The following article appeared in the February 2009 issue of the Bay Journal of the Alliance for the Chesapeake Bay. It is reprinted here with permission from the Alliance for the Chesapeake Bay.
Top Court won't review ban on new discharges to polluted waters
The action could potentially prohibit a variety of permits that fall under the Clean Water Act
By Karl Blankenship
In an action that could have ramifications for the Chesapeake Bay and other impaired waterways, the U.S. Supreme Court in January declined to review an appeals court decision that prohibits new discharges into waterways that do not have cleanup schedules.
The court, without comment, refused to hear the appeal by Carlota Copper Co. which will be barred from getting a permit for stormwater discharges from a new mine into Arizona's Pinto Creek because the stream is impaired by excess copper.
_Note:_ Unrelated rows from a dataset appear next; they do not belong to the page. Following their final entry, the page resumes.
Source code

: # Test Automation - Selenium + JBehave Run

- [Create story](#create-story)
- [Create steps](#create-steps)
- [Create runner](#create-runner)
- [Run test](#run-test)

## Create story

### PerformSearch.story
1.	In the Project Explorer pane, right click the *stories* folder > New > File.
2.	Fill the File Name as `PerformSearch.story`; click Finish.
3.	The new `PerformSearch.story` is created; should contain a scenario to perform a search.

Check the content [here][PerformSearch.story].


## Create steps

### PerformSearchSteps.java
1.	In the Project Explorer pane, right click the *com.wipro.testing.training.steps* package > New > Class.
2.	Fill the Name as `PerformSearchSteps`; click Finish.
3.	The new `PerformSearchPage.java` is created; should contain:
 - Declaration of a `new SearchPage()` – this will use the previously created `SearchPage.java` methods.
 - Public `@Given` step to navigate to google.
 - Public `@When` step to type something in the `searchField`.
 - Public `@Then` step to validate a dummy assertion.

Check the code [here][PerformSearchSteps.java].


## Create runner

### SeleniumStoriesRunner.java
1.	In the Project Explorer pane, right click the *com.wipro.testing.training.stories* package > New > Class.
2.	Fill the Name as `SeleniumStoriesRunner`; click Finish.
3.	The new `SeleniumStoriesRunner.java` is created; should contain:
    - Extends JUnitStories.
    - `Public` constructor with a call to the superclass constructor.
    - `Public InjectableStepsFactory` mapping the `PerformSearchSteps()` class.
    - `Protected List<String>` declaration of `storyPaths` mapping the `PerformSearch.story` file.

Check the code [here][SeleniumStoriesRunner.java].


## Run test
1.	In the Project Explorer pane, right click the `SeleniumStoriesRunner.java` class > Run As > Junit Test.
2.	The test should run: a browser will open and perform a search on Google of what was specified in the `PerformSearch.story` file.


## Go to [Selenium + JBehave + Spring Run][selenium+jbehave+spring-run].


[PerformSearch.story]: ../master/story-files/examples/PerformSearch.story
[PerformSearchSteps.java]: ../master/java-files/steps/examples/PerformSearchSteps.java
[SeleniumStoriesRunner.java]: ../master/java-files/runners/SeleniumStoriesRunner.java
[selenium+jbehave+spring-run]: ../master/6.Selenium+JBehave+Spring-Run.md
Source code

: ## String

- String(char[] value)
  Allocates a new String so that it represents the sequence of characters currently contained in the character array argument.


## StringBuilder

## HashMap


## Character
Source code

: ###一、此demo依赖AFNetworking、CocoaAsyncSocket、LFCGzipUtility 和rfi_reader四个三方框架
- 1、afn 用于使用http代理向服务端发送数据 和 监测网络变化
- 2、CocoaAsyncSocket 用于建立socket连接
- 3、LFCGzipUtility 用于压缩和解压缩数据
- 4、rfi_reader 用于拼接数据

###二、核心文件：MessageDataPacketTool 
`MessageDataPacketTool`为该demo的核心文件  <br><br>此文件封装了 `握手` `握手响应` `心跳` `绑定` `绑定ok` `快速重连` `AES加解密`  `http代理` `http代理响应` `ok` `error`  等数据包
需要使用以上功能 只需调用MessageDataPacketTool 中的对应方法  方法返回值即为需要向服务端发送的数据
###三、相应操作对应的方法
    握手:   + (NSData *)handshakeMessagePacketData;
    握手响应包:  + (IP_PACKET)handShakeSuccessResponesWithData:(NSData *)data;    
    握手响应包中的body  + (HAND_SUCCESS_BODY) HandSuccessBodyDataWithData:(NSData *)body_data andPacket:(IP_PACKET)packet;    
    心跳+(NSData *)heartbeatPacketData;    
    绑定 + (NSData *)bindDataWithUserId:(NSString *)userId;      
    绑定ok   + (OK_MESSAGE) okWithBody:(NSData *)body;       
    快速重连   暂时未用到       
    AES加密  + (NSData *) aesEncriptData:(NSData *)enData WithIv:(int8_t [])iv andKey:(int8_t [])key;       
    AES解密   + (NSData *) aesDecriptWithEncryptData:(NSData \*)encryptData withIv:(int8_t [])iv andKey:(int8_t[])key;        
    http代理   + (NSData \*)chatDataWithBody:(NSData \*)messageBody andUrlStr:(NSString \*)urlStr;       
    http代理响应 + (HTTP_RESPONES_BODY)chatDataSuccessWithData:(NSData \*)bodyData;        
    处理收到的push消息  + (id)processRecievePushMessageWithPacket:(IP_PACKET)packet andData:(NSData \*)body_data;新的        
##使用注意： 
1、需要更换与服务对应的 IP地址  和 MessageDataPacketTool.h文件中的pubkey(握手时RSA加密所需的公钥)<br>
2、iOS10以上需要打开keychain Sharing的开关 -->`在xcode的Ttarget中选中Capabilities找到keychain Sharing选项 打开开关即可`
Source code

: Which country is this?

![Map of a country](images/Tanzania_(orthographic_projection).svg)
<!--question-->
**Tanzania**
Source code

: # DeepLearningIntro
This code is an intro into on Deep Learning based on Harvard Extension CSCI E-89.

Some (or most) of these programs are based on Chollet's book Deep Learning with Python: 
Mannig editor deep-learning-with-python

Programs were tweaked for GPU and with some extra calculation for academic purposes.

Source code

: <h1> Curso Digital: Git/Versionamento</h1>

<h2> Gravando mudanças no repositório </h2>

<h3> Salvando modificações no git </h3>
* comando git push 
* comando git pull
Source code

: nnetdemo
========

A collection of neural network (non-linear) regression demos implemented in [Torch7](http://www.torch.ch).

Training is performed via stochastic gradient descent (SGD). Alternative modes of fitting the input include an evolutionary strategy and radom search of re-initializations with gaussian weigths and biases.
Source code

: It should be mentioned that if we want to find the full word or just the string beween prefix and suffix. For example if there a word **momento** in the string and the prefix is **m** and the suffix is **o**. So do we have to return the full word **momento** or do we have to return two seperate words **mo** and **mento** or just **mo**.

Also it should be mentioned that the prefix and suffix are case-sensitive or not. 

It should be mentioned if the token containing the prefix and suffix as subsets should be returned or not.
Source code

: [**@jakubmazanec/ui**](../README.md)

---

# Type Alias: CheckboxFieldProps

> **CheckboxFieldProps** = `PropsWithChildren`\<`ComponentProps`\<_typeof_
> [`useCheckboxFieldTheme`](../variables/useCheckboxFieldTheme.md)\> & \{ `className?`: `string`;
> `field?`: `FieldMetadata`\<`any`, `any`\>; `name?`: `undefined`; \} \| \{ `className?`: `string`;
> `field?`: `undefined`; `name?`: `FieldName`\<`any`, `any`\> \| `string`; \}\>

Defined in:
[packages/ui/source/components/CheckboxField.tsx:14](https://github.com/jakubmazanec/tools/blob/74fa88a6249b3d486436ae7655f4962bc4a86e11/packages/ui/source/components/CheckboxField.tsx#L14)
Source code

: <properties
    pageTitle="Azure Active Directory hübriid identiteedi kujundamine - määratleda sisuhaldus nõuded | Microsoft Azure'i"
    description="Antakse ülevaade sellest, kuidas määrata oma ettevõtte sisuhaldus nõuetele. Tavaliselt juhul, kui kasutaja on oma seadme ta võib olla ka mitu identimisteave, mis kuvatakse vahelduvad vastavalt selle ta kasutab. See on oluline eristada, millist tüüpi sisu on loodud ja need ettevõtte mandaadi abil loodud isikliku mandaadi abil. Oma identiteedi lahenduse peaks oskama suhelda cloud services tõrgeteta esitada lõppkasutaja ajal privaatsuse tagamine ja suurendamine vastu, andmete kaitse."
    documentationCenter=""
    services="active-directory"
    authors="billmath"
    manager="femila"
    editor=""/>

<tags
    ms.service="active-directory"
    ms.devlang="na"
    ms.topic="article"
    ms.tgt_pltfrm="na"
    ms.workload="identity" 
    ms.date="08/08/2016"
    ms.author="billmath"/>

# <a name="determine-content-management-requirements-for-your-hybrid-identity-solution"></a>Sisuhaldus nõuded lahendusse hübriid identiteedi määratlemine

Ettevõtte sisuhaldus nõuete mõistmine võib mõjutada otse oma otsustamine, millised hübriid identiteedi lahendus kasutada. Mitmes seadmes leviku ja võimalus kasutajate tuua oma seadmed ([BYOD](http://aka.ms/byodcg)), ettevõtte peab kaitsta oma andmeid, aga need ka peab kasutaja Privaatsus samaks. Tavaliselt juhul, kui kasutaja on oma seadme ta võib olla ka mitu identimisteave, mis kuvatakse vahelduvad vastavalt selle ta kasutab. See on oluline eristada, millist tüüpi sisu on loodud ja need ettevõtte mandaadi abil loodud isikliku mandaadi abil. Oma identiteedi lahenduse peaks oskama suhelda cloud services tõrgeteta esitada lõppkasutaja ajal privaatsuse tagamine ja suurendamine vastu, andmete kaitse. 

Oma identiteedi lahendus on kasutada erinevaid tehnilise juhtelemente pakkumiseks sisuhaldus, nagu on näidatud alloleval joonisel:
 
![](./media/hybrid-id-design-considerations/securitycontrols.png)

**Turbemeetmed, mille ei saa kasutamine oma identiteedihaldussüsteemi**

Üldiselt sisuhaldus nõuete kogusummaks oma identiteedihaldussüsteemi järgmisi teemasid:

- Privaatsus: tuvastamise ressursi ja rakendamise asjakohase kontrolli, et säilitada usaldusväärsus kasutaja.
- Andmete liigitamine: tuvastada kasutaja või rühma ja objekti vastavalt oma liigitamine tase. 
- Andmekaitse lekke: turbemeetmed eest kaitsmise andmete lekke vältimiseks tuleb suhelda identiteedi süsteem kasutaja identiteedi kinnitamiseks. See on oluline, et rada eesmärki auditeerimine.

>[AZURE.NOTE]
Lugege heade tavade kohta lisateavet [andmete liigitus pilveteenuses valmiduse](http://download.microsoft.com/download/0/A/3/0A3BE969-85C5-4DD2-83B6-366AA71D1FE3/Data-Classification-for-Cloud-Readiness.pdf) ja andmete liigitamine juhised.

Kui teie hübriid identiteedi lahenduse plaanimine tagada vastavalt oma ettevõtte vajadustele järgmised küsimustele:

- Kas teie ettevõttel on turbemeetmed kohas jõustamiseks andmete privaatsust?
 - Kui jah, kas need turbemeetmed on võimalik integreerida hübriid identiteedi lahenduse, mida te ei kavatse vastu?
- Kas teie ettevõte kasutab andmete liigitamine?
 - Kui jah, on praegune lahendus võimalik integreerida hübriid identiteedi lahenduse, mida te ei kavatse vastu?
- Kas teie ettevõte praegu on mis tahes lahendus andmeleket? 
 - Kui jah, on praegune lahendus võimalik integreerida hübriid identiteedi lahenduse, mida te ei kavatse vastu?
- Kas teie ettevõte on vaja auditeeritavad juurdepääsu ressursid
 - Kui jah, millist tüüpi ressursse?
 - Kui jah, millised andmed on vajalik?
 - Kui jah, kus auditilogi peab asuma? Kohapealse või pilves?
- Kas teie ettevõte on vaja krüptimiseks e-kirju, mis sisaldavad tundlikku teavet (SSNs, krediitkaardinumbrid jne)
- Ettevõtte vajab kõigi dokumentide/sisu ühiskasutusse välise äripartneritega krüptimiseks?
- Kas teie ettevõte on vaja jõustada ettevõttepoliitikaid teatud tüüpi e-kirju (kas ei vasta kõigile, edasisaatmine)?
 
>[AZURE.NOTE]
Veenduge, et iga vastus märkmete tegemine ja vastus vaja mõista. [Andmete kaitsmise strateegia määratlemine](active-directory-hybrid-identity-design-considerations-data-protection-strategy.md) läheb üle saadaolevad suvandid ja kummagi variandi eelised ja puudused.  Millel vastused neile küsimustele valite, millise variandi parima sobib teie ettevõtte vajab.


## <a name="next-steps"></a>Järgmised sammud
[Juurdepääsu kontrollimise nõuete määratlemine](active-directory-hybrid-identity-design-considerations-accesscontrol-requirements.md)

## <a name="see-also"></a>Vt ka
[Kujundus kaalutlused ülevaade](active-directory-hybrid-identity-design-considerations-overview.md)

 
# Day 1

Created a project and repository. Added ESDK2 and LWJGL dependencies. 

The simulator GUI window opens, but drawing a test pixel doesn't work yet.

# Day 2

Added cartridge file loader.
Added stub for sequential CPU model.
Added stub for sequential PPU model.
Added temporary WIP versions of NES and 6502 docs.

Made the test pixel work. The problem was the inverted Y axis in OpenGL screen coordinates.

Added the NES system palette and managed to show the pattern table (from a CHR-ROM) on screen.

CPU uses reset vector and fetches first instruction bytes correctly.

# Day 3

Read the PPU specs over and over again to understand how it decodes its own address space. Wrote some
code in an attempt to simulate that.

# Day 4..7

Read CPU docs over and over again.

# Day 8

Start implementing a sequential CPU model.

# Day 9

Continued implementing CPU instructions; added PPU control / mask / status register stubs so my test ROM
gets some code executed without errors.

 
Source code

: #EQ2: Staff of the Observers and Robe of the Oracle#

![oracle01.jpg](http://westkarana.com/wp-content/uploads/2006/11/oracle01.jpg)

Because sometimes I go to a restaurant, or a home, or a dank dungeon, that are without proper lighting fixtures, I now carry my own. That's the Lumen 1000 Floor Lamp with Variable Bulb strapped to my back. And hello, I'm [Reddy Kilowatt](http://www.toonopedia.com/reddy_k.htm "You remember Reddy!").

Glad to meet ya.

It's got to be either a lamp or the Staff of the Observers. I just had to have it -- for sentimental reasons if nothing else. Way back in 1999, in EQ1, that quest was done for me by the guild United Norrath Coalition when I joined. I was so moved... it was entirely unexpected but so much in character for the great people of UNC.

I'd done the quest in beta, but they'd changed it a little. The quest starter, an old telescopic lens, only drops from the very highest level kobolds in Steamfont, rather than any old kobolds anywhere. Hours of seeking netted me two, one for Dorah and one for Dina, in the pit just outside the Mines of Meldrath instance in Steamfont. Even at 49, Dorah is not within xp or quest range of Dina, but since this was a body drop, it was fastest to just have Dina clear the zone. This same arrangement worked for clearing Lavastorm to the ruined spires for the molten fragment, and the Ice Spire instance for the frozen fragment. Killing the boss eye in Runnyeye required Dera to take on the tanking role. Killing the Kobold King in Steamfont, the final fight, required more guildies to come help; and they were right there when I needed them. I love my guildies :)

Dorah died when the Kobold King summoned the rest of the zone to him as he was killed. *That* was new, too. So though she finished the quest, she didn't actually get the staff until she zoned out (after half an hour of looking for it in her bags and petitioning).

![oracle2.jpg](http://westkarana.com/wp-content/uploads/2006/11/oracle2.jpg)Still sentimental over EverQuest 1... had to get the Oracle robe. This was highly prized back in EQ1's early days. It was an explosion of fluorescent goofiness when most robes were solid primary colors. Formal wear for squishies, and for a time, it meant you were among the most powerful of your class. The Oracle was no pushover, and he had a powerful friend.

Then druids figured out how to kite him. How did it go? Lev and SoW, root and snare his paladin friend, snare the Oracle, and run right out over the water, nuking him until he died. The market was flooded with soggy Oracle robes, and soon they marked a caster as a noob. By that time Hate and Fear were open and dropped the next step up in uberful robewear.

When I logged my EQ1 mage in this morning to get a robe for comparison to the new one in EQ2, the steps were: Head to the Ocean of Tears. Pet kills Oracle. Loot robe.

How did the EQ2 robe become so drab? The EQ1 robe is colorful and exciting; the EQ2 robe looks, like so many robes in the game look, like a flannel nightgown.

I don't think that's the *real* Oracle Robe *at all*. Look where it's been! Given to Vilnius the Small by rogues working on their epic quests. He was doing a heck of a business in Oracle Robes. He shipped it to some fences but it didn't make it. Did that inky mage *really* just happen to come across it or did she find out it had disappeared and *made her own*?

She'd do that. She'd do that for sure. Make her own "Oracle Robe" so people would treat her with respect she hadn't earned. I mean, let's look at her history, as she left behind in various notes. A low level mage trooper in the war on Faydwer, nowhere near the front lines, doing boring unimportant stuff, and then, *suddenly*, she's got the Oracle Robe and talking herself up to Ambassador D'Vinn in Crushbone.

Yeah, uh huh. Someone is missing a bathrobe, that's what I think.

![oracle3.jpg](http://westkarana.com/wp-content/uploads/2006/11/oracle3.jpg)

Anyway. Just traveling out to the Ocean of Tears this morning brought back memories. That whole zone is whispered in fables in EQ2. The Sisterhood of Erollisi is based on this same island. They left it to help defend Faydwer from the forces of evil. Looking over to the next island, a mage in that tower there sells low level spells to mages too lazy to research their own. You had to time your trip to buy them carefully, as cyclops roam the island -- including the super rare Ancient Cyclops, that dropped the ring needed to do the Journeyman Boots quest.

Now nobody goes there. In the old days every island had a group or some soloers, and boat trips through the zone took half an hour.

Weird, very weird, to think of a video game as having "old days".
The EPA had originally issued a permit for the discharge, but required Carlota to offset the increase by reducing pollution from an abandoned upstream mine. Nonetheless, the U.S. Ninth Circuit Court of Appeals in 2007 ruled that the permit violated the Clean Water Act because it would "cause or contribute" to the impairment of the waterway, which is not allowed by the agency's regulations.
The appeals court said the goal of the Clean Water Act, "is not simply to show a lessening of pollution, but to show how the water quality standard will be met if Carlota is allowed to discharge pollutants into the impaired waters."
The court ruled that permits could not be issued for new discharges into impaired waterways unless there is a cleanup plan and compliance schedule showing when the waterway would be removed from the impaired waters list. If pollution reductions from dischargers alone will not clean up the waterway, a plan must be developed to reduce enough pollution from nonpoint sources to achieve the goal.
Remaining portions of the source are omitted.